Sunday, February 17, 2008

where do you go with your broken heart in tow...

I came within inches of jumping in my car, driving down and surprising my sister and her family today, but in the end I stood outside my car, bags already in the back, keys in hand, and decided that I should stay for a number of reasons I just couldn't get out of my head. I'm disappointed I'm not there, but I've done some things today that made me feel better (well, not really feel better about not being there) but at least made me forget it for a while.

I woke up this morning with a quote in my head. I heard it years ago and love it, but for some reason this morning, it was just under the surface of every thought.

"I said in my heart, 'I am sick of four walls and a ceiling.
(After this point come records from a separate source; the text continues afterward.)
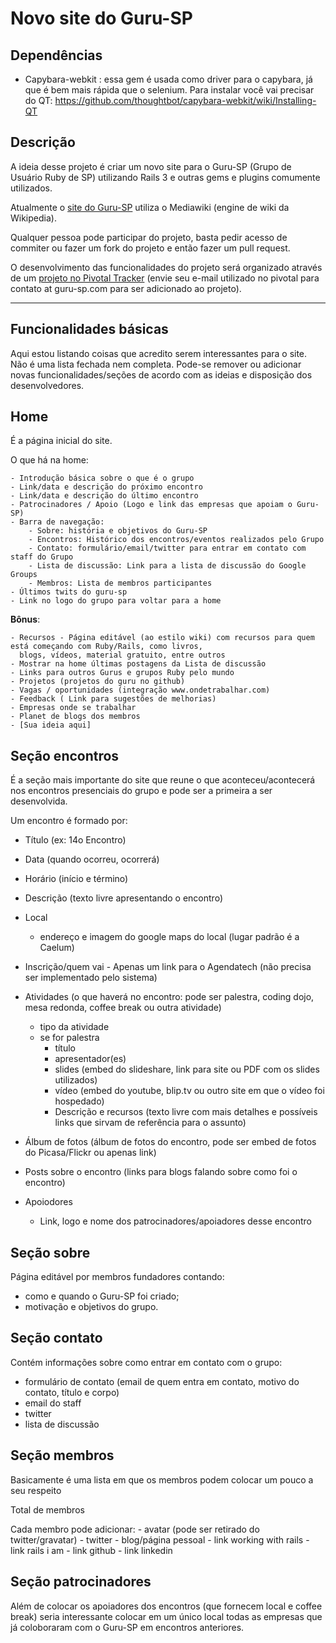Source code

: # Novo site do Guru-SP

## Dependências

- Capybara-webkit : essa gem é usada como driver para o capybara, já que é bem mais rápida que o selenium. Para instalar você vai precisar do QT:
                    https://github.com/thoughtbot/capybara-webkit/wiki/Installing-QT

## Descrição

A ideia desse projeto é criar um novo site para o Guru-SP (Grupo de Usuário Ruby de SP) utilizando Rails 3 e outras gems e plugins comumente utilizados.

Atualmente o [site do Guru-SP](http://www.guru-sp.org) utiliza o Mediawiki (engine de wiki da Wikipedia).

Qualquer pessoa pode participar do projeto, basta pedir acesso de commiter ou fazer um fork do projeto e então fazer um pull request.

O desenvolvimento das funcionalidades do projeto será organizado através de um [projeto no Pivotal Tracker](https://www.pivotaltracker.com/projects/211425) (envie seu e-mail utilizado no pivotal para contato at guru-sp.com para ser adicionado ao projeto).

***

## Funcionalidades básicas

Aqui estou listando coisas que acredito serem interessantes para o site. Não é uma lista fechada nem completa. Pode-se remover ou adicionar novas funcionalidades/seções de acordo com as ideias e disposição dos desenvolvedores.

## Home

  É a página inicial do site.

  O que há na home:

    - Introdução básica sobre o que é o grupo
    - Link/data e descrição do próximo encontro
    - Link/data e descrição do último encontro
    - Patrocinadores / Apoio (Logo e link das empresas que apoiam o Guru-SP)
    - Barra de navegação:
        - Sobre: história e objetivos do Guru-SP
        - Encontros: Histórico dos encontros/eventos realizados pelo Grupo
        - Contato: formulário/email/twitter para entrar em contato com staff do Grupo
        - Lista de discussão: Link para a lista de discussão do Google Groups
        - Membros: Lista de membros participantes
    - Últimos twits do guru-sp
    - Link no logo do grupo para voltar para a home


  **Bônus**:

    - Recursos - Página editável (ao estilo wiki) com recursos para quem está começando com Ruby/Rails, como livros,
      blogs, vídeos, material gratuito, entre outros
    - Mostrar na home últimas postagens da Lista de discussão
    - Links para outros Gurus e grupos Ruby pelo mundo
    - Projetos (projetos do guru no github)
    - Vagas / oportunidades (integração www.ondetrabalhar.com)
    - Feedback ( Link para sugestões de melhorias)
    - Empresas onde se trabalhar
    - Planet de blogs dos membros
    - [Sua ideia aqui]

## Seção encontros

É a seção mais importante do site que reune o que aconteceu/acontecerá nos encontros presenciais do grupo e pode ser a primeira a ser desenvolvida.

Um encontro é formado por:
  - Título (ex: 14o Encontro)
  - Data (quando ocorreu, ocorrerá)
  - Horário (início e término)
  - Descrição (texto livre apresentando o encontro)

  - Local
    - endereço e imagem do google maps do local (lugar padrão é a Caelum)

  - Inscrição/quem vai - Apenas um link para o Agendatech (não precisa ser implementado pelo sistema)

  - Atividades (o que haverá no encontro: pode ser palestra, coding dojo, mesa redonda, coffee break ou outra atividade)
    - tipo da atividade
    - se for palestra
      - título
      - apresentador(es)
      - slides (embed do slideshare, link para site ou PDF com os slides utilizados)
      - vídeo  (embed do youtube, blip.tv ou outro site em que o vídeo foi hospedado)
      - Descrição e recursos (texto livre com mais detalhes e possíveis links que sirvam de referência para o assunto)


  - Álbum de fotos (álbum de fotos do encontro, pode ser embed de fotos do Picasa/Flickr ou apenas link)

  - Posts sobre o encontro (links para blogs falando sobre como foi o encontro)

  - Apoiodores
    - Link, logo e nome dos patrocinadores/apoiadores desse encontro


## Seção sobre

  Página editável por membros fundadores contando:
   - como e quando o Guru-SP foi criado;
   - motivação e objetivos do grupo.


## Seção contato

  Contém informações sobre como entrar em contato com o grupo:
   - formulário de contato (email de quem entra em contato, motivo do contato, título e corpo)
   - email do staff
   - twitter
   - lista de discussão


## Seção membros

  Basicamente é uma lista em que os membros podem colocar um pouco a seu respeito

  Total de membros

  Cada membro pode adicionar:
    - avatar (pode ser retirado do twitter/gravatar)
    - twitter
    - blog/página pessoal
    - link working with rails
    - link rails i am
    - link github
    - link linkedin

## Seção patrocinadores

  Além de colocar os apoiadores dos encontros (que fornecem local e coffee break) seria interessante colocar em um único local todas as empresas que já coloboraram com o Guru-SP em encontros anteriores.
I have need of the sky, I have business with the grass; I will up and get me away where the hawk is wheeling lone and high, And the slow clouds go by. I will get me away to the waters that glass the clouds as they pass. I will get me away to the woods." - Richard Hovey

So when I had decided that "getting me away to the woods" wouldn't mean taking off to the south for a few days, I put on my hiking shoes and struck out across the farm. I had never explored the second half of the farm and so I walked the width of it and then jumped the fence into the river valley woods. Edmonton's river valley is about 21 times larger that NYC's central park and I feel like I've seen very little of it. There are some great walking and bike paths but today I didn't feel like running into anyone on the trail. For a while I followed some snowshoe tracks until I came to an old, fenced off footbridge. I follows its support pillars down to the river bed where I wove in and out of mud, snow, trees and bushes. There was these two tiny little birds that followed me for about 30 minutes. Flitting from branch to branch ahead of me as if to show me the way. I've never thought of birds as being curious creatures, but these two seemed to really enjoy the entertainment of my plodding through their space. I followed the river (vaguely) until I ended up near Fort Edmonton and could hear the whizzing of cars along Fox Drive. I then made my way into Whitemud Park where there were about 50 kids tobogganing down the hill and I tried to watch them without looking creepy as I climbed the 100 steps to the top of the valley. When I made it all the way up, I realized the trail ran right along the road and, feeling the need to disconnect with the world of pavement and people, I plunged back down the hill towards the river again. Before I knew it, I had lost any trace of tracks or human activity. Eventually I came to a point where I had to climb up the face of this steep hill or turn back. By this time though, it would have been just as difficult to climb as it would have been to go back the way I'd come, so I strapped my camera to me as securely as I could and started up. For the next 45 minutes, I hugged that hill as closely as I could while I tried to find footholds in the knee deep snow. When I reached the halfway point I looked back down and realized that it had been much steeper than I had first imagined, but eventually I made it to the top where I leaned my back against the trees, panting and sweating with mud and snow all over my hands and face. And as I stood there catching my breath, I thought about how alive I felt and how much I love that moment where beauty and the supernatural and self awareness all collide.

I don't know exactly where I am going with this. Probably into the territory of indescribable, inarticulated experience, so I will stop here and simply say I intend to seek out that moment more often and hang on to it with everything I have inside me.

2 comments:

Anonymous said...

Feels like I was there.

Inspiring Bri.

Anonymous said...

how very 'romantic poetry' of you, my friend. : ) i love you. i am going to call you right now!